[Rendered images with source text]
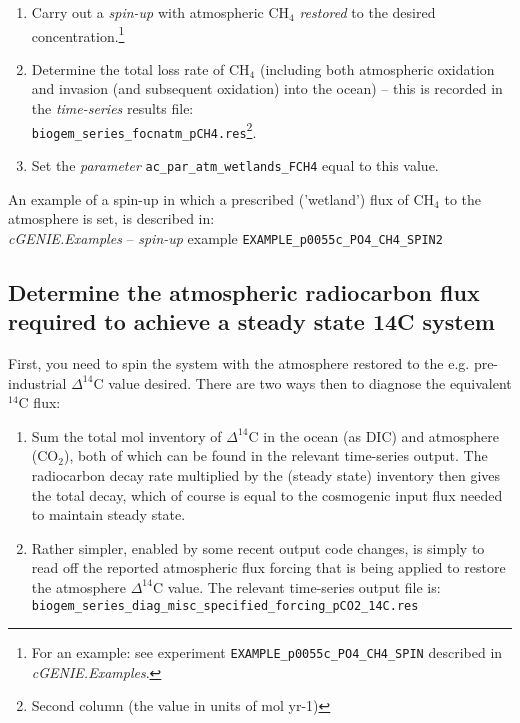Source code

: \documentclass[11pt,fleqn]{book} %
\begin{document}
\begin{enumerate}[noitemsep]

\vspace{1mm}
        \item Carry out a \textit{spin-up} with atmospheric CH\(_{4}\) \textit{restored} to the desired concentration.\footnote{For an example: see experiment \texttt{EXAMPLE\_p0055c\_PO4\_CH4\_SPIN} described in \textit{cGENIE.Examples}.}

\vspace{1mm}
        \item Determine the total loss rate of CH\(_{4}\) (including both atmospheric oxidation and invasion (and subsequent oxidation) into the ocean) -- this is recorded in the \textit{time-series} results file:\\ \texttt{biogem\_series\_focnatm\_pCH4.res}\footnote{Second column (the value in units of mol yr-1)}.

\vspace{1mm}
        \item Set the \textit{parameter} \texttt{ac\_par\_atm\_wetlands\_FCH4} equal to this value.
\end{enumerate}

An example of a spin-up in which a prescribed ('wetland') flux of CH\(_{4}\) to the atmosphere is set, is described in:\\ \textit{cGENIE.Examples} -- \textit{spin-up} example \texttt{EXAMPLE\_p0055c\_PO4\_CH4\_SPIN2}

%
\newpage
\subsection*{Determine the atmospheric radiocarbon flux required to achieve a steady state 14C system}
\vspace{1mm}

First, you need to spin the system with the atmosphere restored to the e.g. pre-industrial \(\Delta^{14}\)C value desired. There are two ways then to diagnose the equivalent \(^{14}\)C flux:

\begin{enumerate}[noitemsep]

\vspace{1mm}
\item Sum the total mol inventory of \(\Delta^{14}\)C in the ocean (as DIC) and atmosphere (CO\(_{2}\)), both of which can be found in the relevant time-series output. The radiocarbon decay rate multiplied by the (steady state) inventory then gives the total decay, which of course is equal to the cosmogenic input flux needed to maintain steady state.

\vspace{1mm}
\item Rather simpler, enabled by some recent output code changes, is simply to read off the reported atmospheric flux forcing that is being applied to restore the atmosphere \(\Delta^{14}\)C value. The relevant time-series output file is:
\\\texttt{biogem\_series\_diag\_misc\_specified\_forcing\_pCO2\_14C.res}

\end{enumerate}
\end{document}
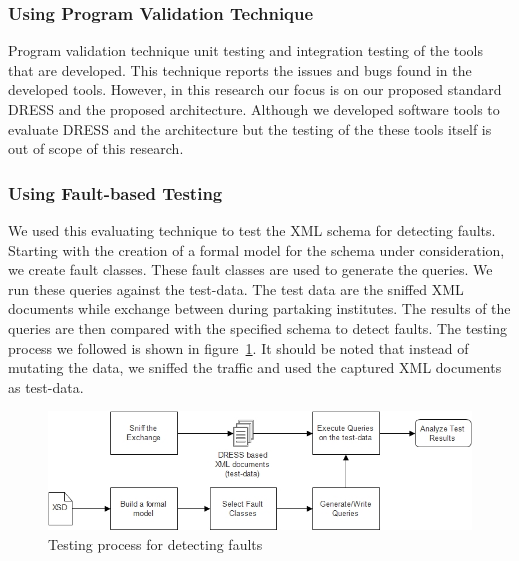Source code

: \documentclass[12pt,a4paper,oneside]{book}
\begin{document}
		
		\subsubsection{Using Program Validation Technique}
		Program validation technique unit testing and integration testing of the tools that are developed. This technique reports the issues and bugs found in the developed tools. However, in this research our focus is on our proposed standard DRESS and the proposed architecture. Although we developed software tools to evaluate DRESS and the architecture but the testing of the these tools itself is out of scope of this research. 
		
		\subsubsection{Using Fault-based Testing}
		We used this evaluating technique to test the XML schema for detecting faults. Starting with the creation of a formal model for the schema under consideration, we create fault classes. These fault classes are used to generate the queries. We run these queries against the test-data. The test data are the sniffed XML documents while exchange between during partaking institutes. The results of the queries are then compared with the specified schema to detect faults. The testing process we followed is shown in figure~\ref{fig:fault-based-testing}. It should be noted that instead of mutating the data, we sniffed the traffic and used the captured XML documents as test-data.  		
		
\begin{figure}[!htp]
  \centering
  \includegraphics[width=13.5cm]{fault-based-testing.jpg}
  \caption{Testing process for detecting faults}
  \label{fig:fault-based-testing}
\end{figure}
	
\end{document}
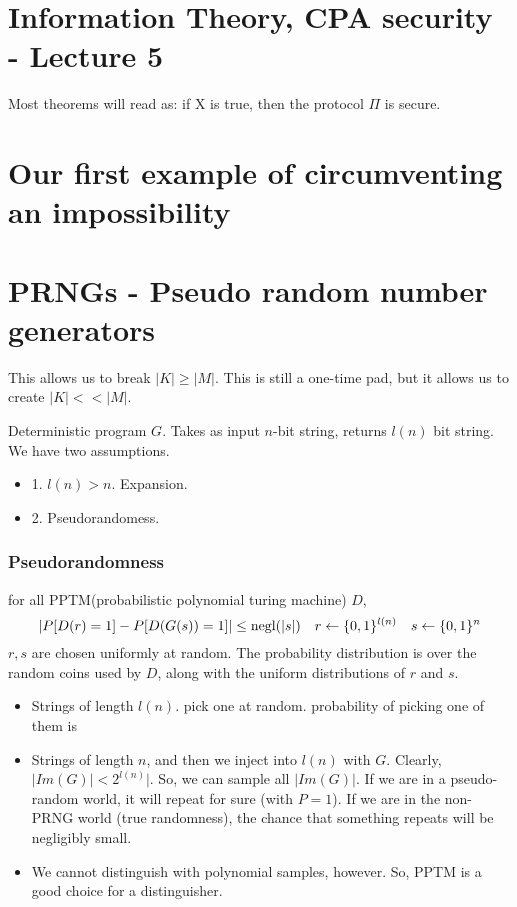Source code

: \section{Information Theory, CPA security - Lecture 5}


Most theorems will read as: if X is true, then the protocol $\Pi$ is secure.

\section{Our first example of circumventing an impossibility}

\section{PRNGs - Pseudo random number generators}
This allows us to break $|K| \geq |M|$.
This is still a one-time pad, but it allows us to create $|K| << |M|$.


Deterministic program $G$.  Takes as input $n$-bit string, returns $l(n)$ bit string. We have two
assumptions.
\begin{itemize}
\item 1. $l(n) > n$. Expansion.
\item 2. Pseudorandomess.
\end{itemize}

\subsubsection{Pseudorandomness}
for all PPTM(probabilistic polynomial turing machine) $D$,
$$ |P[D(r) = 1] - P[D(G(s)) = 1]| \leq \operatorname{negl}(|s|) \quad  r \leftarrow \{0, 1\}^{l(n)} \quad  s \leftarrow \{0, 1\}^n$$
$r, s$ are chosen uniformly at random. The probability distribution is over the
random coins used by $D$, along with the uniform distributions of $r$ and $s$.


\begin{itemize}
\item Strings of length $l(n)$. pick one at random. probability of picking one of them is
\item Strings of length $n$, and then we inject into $l(n)$ with $G$. Clearly, $|Im(G)| < 2^{l(n)}|$.
So, we can sample all $|Im(G)|$. If we are in a pseudo-random world, it will repeat for sure (with $P = 1$).
If we are in the non-PRNG world (true randomness), the chance that something repeats will be negligibly small.
\item We cannot distinguish with polynomial samples, however. So, PPTM is a good choice for a distinguisher.
\end{itemize}


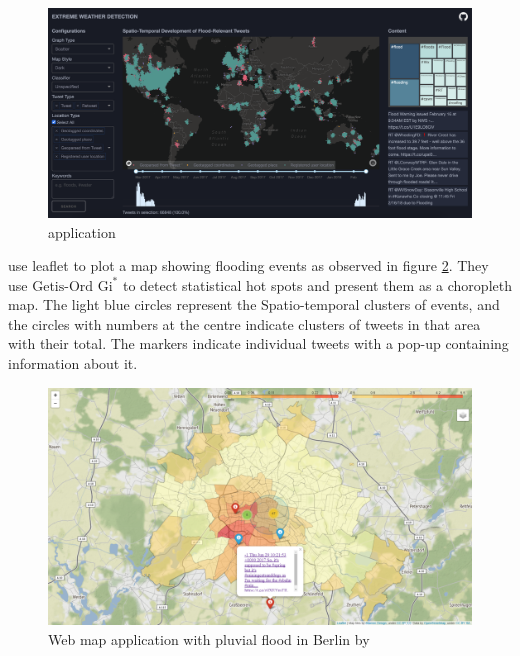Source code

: \begin{figure}[H]
\begin{center}
  \includegraphics[width=\columnwidth]{./images/peter.png}
\end{center}
\caption{ application}
\label{fig:peter}
\end{figure}

 use leaflet to plot a map showing flooding events as
observed in figure \ref{fig:feng}. They use $\text{Getis-Ord Gi}^{\ast}$ \cite{ordLocalSpatialAutocorrelation2010}
to detect statistical hot spots and present them as a choropleth map. The light blue circles
represent the Spatio-temporal clusters of events, and the circles with numbers at the centre
indicate clusters of tweets in that area with their total. The markers indicate individual tweets
with a pop-up containing information about it.

\begin{figure}[H]
\begin{center}
  \includegraphics[width=\columnwidth]{./images/feng.png}
\end{center}
\caption{Web map application with pluvial flood in Berlin by }
\label{fig:feng}
\end{figure}

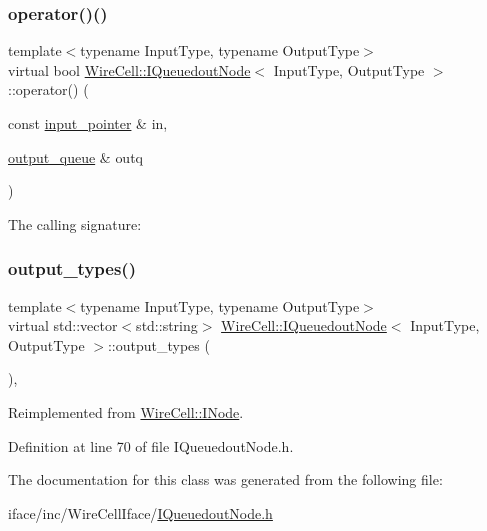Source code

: \subsubsection{\texorpdfstring{operator()()}{operator()()}\hspace{0.1cm}{\footnotesize\ttfamily [2/2]}}
{\footnotesize\ttfamily template$<$typename Input\+Type, typename Output\+Type$>$ \\
virtual bool \hyperlink{class_wire_cell_1_1_i_queuedout_node}{Wire\+Cell\+::\+I\+Queuedout\+Node}$<$ Input\+Type, Output\+Type $>$\+::operator() (\begin{DoxyParamCaption}\item[{const \hyperlink{class_wire_cell_1_1_i_queuedout_node_acf5f716a764553f3c7055a9cf67e906e}{input\+\_\+pointer} \&}]{in,  }\item[{\hyperlink{class_wire_cell_1_1_i_queuedout_node_a39018e4e3dd886befac9636ac791a685}{output\+\_\+queue} \&}]{outq }\end{DoxyParamCaption})\hspace{0.3cm}{\ttfamily [pure virtual]}}



The calling signature\+: 

\mbox{\label{class_wire_cell_1_1_i_queuedout_node_ae80f97293240e876e6d47202e7b3cc59}} 
\subsubsection{\texorpdfstring{output\+\_\+types()}{output\_types()}}
{\footnotesize\ttfamily template$<$typename Input\+Type, typename Output\+Type$>$ \\
virtual std\+::vector$<$std\+::string$>$ \hyperlink{class_wire_cell_1_1_i_queuedout_node}{Wire\+Cell\+::\+I\+Queuedout\+Node}$<$ Input\+Type, Output\+Type $>$\+::output\+\_\+types (\begin{DoxyParamCaption}{ }\end{DoxyParamCaption})\hspace{0.3cm}{\ttfamily [inline]}, {\ttfamily [virtual]}}



Reimplemented from \hyperlink{class_wire_cell_1_1_i_node_aba7e537684cb4f2453796ff73da2d602}{Wire\+Cell\+::\+I\+Node}.



Definition at line 70 of file I\+Queuedout\+Node.\+h.



The documentation for this class was generated from the following file\+:\begin{DoxyCompactItemize}
\item 
iface/inc/\+Wire\+Cell\+Iface/\hyperlink{_i_queuedout_node_8h}{I\+Queuedout\+Node.\+h}\end{DoxyCompactItemize}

[What needs to be done]
Above are records with pictures; repeat them exactly, but without the pictures.

[Task result]
Source code

: \documentclass[11pt,fleqn]{book} %
\begin{document}
\begin{enumerate}[noitemsep]

\vspace{1mm}
        \item Carry out a \textit{spin-up} with atmospheric CH\(_{4}\) \textit{restored} to the desired concentration.\footnote{For an example: see experiment \texttt{EXAMPLE\_p0055c\_PO4\_CH4\_SPIN} described in \textit{cGENIE.Examples}.}

\vspace{1mm}
        \item Determine the total loss rate of CH\(_{4}\) (including both atmospheric oxidation and invasion (and subsequent oxidation) into the ocean) -- this is recorded in the \textit{time-series} results file:\\ \texttt{biogem\_series\_focnatm\_pCH4.res}\footnote{Second column (the value in units of mol yr-1)}.

\vspace{1mm}
        \item Set the \textit{parameter} \texttt{ac\_par\_atm\_wetlands\_FCH4} equal to this value.
\end{enumerate}

An example of a spin-up in which a prescribed ('wetland') flux of CH\(_{4}\) to the atmosphere is set, is described in:\\ \textit{cGENIE.Examples} -- \textit{spin-up} example \texttt{EXAMPLE\_p0055c\_PO4\_CH4\_SPIN2}

%
\newpage
\subsection*{Determine the atmospheric radiocarbon flux required to achieve a steady state 14C system}
\vspace{1mm}

First, you need to spin the system with the atmosphere restored to the e.g. pre-industrial \(\Delta^{14}\)C value desired. There are two ways then to diagnose the equivalent \(^{14}\)C flux:

\begin{enumerate}[noitemsep]

\vspace{1mm}
\item Sum the total mol inventory of \(\Delta^{14}\)C in the ocean (as DIC) and atmosphere (CO\(_{2}\)), both of which can be found in the relevant time-series output. The radiocarbon decay rate multiplied by the (steady state) inventory then gives the total decay, which of course is equal to the cosmogenic input flux needed to maintain steady state.

\vspace{1mm}
\item Rather simpler, enabled by some recent output code changes, is simply to read off the reported atmospheric flux forcing that is being applied to restore the atmosphere \(\Delta^{14}\)C value. The relevant time-series output file is:
\\\texttt{biogem\_series\_diag\_misc\_specified\_forcing\_pCO2\_14C.res}

\end{enumerate}
\end{document}
Source code

: \documentclass[12pt,a4paper,oneside]{book}
\begin{document}
		
		\subsubsection{Using Program Validation Technique}
		Program validation technique unit testing and integration testing of the tools that are developed. This technique reports the issues and bugs found in the developed tools. However, in this research our focus is on our proposed standard DRESS and the proposed architecture. Although we developed software tools to evaluate DRESS and the architecture but the testing of the these tools itself is out of scope of this research. 
		
		\subsubsection{Using Fault-based Testing}
		We used this evaluating technique to test the XML schema for detecting faults. Starting with the creation of a formal model for the schema under consideration, we create fault classes. These fault classes are used to generate the queries. We run these queries against the test-data. The test data are the sniffed XML documents while exchange between during partaking institutes. The results of the queries are then compared with the specified schema to detect faults. The testing process we followed is shown in figure~\ref{fig:fault-based-testing}. It should be noted that instead of mutating the data, we sniffed the traffic and used the captured XML documents as test-data.  		
		
\begin{figure}[!htp]
  \centering
  \includegraphics[width=13.5cm]{fault-based-testing.jpg}
  \caption{Testing process for detecting faults}
  \label{fig:fault-based-testing}
\end{figure}
	
\end{document}
Source code

: \section{Information Theory, CPA security - Lecture 5}


Most theorems will read as: if X is true, then the protocol $\Pi$ is secure.

\section{Our first example of circumventing an impossibility}

\section{PRNGs - Pseudo random number generators}
This allows us to break $|K| \geq |M|$.
This is still a one-time pad, but it allows us to create $|K| << |M|$.


Deterministic program $G$.  Takes as input $n$-bit string, returns $l(n)$ bit string. We have two
assumptions.
\begin{itemize}
\item 1. $l(n) > n$. Expansion.
\item 2. Pseudorandomess.
\end{itemize}

\subsubsection{Pseudorandomness}
for all PPTM(probabilistic polynomial turing machine) $D$,
$$ |P[D(r) = 1] - P[D(G(s)) = 1]| \leq \operatorname{negl}(|s|) \quad  r \leftarrow \{0, 1\}^{l(n)} \quad  s \leftarrow \{0, 1\}^n$$
$r, s$ are chosen uniformly at random. The probability distribution is over the
random coins used by $D$, along with the uniform distributions of $r$ and $s$.


\begin{itemize}
\item Strings of length $l(n)$. pick one at random. probability of picking one of them is
\item Strings of length $n$, and then we inject into $l(n)$ with $G$. Clearly, $|Im(G)| < 2^{l(n)}|$.
So, we can sample all $|Im(G)|$. If we are in a pseudo-random world, it will repeat for sure (with $P = 1$).
If we are in the non-PRNG world (true randomness), the chance that something repeats will be negligibly small.
\item We cannot distinguish with polynomial samples, however. So, PPTM is a good choice for a distinguisher.
\end{itemize}


Source code

: \begin{figure}[H]
\begin{center}
  \includegraphics[width=\columnwidth]{./images/peter.png}
\end{center}
\caption{ application}
\label{fig:peter}
\end{figure}

 use leaflet to plot a map showing flooding events as
observed in figure \ref{fig:feng}. They use $\text{Getis-Ord Gi}^{\ast}$ \cite{ordLocalSpatialAutocorrelation2010}
to detect statistical hot spots and present them as a choropleth map. The light blue circles
represent the Spatio-temporal clusters of events, and the circles with numbers at the centre
indicate clusters of tweets in that area with their total. The markers indicate individual tweets
with a pop-up containing information about it.

\begin{figure}[H]
\begin{center}
  \includegraphics[width=\columnwidth]{./images/feng.png}
\end{center}
\caption{Web map application with pluvial flood in Berlin by }
\label{fig:feng}
\end{figure}

Source code

: \subsubsection{\texorpdfstring{operator()()}{operator()()}\hspace{0.1cm}{\footnotesize\ttfamily [2/2]}}
{\footnotesize\ttfamily template$<$typename Input\+Type, typename Output\+Type$>$ \\
virtual bool \hyperlink{class_wire_cell_1_1_i_queuedout_node}{Wire\+Cell\+::\+I\+Queuedout\+Node}$<$ Input\+Type, Output\+Type $>$\+::operator() (\begin{DoxyParamCaption}\item[{const \hyperlink{class_wire_cell_1_1_i_queuedout_node_acf5f716a764553f3c7055a9cf67e906e}{input\+\_\+pointer} \&}]{in,  }\item[{\hyperlink{class_wire_cell_1_1_i_queuedout_node_a39018e4e3dd886befac9636ac791a685}{output\+\_\+queue} \&}]{outq }\end{DoxyParamCaption})\hspace{0.3cm}{\ttfamily [pure virtual]}}



The calling signature\+: 

\mbox{\label{class_wire_cell_1_1_i_queuedout_node_ae80f97293240e876e6d47202e7b3cc59}} 
\subsubsection{\texorpdfstring{output\+\_\+types()}{output\_types()}}
{\footnotesize\ttfamily template$<$typename Input\+Type, typename Output\+Type$>$ \\
virtual std\+::vector$<$std\+::string$>$ \hyperlink{class_wire_cell_1_1_i_queuedout_node}{Wire\+Cell\+::\+I\+Queuedout\+Node}$<$ Input\+Type, Output\+Type $>$\+::output\+\_\+types (\begin{DoxyParamCaption}{ }\end{DoxyParamCaption})\hspace{0.3cm}{\ttfamily [inline]}, {\ttfamily [virtual]}}



Reimplemented from \hyperlink{class_wire_cell_1_1_i_node_aba7e537684cb4f2453796ff73da2d602}{Wire\+Cell\+::\+I\+Node}.



Definition at line 70 of file I\+Queuedout\+Node.\+h.



The documentation for this class was generated from the following file\+:\begin{DoxyCompactItemize}
\item 
iface/inc/\+Wire\+Cell\+Iface/\hyperlink{_i_queuedout_node_8h}{I\+Queuedout\+Node.\+h}\end{DoxyCompactItemize}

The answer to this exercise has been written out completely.